Chapter 2 When to Adopt Cloud Native

    Do not adopt a tool or design without understanding its impact and limitations. We believe cloud native infrastructure has many benefits, but realize it should not be blindly adopted. We would hate to lead someone down the wrong path for their needs.

    How can you know if you should pursue architecting with cloud native infrastructure? Here are some questions you can ask to figure out if cloud native infrastructure is best for you:

    • Do you have cloud native applications? (See Chapter 1 for application features that can benefit from cloud native infrastructure.)
    • Do you have API-driven infrastructure (IaaS) on-premises or in a public cloud?
    • Does your business need faster development cycles or nonlinear people/systems scaling ratios?

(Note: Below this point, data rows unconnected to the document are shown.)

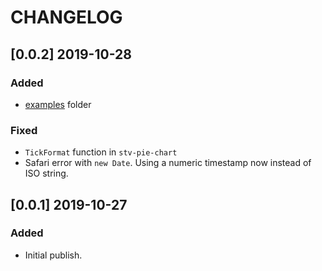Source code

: # CHANGELOG

## [0.0.2] 2019-10-28

### Added
- [examples](./examples) folder

### Fixed
- ```TickFormat``` function in ```stv-pie-chart```
- Safari error with ```new Date```.  Using a numeric timestamp now instead of ISO string. 

## [0.0.1] 2019-10-27

### Added
- Initial publish.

    If you answered yes to all of these questions, then you will likely benefit from the infrastructure described in the rest of this book. If you answered no to any of these questions, it doesn’t mean you cannot benefit from some cloud native practices, but you may need to do more work before you are ready to fully benefit from this type of infrastructure.

    It is just as bad to try to adopt cloud native infrastructure before your business is ready as it is to force a solution that is not right. By trying to gain the benefits without doing due diligence, you will likely fail and write off the architecture as flawed or of no benefit. A tried and failed solution will likely be harder to adopt later, no matter if it is the right solution or not, due to past prejudices.

    We will discuss some of the areas to focus on when preparing your organization and technology to be cloud native. There are many things to consider but some of the key areas are your applications, the people at your organization, infrastructure systems, and your business.

    Applications are the easiest part to get ready. The design patterns are well established, and tooling has improved dramatically since the advent of the public cloud. If you are not able to build cloud native applications and automatically deploy them through a verified and tested pipeline, you should not move forward with adopting the infrastructure to support them.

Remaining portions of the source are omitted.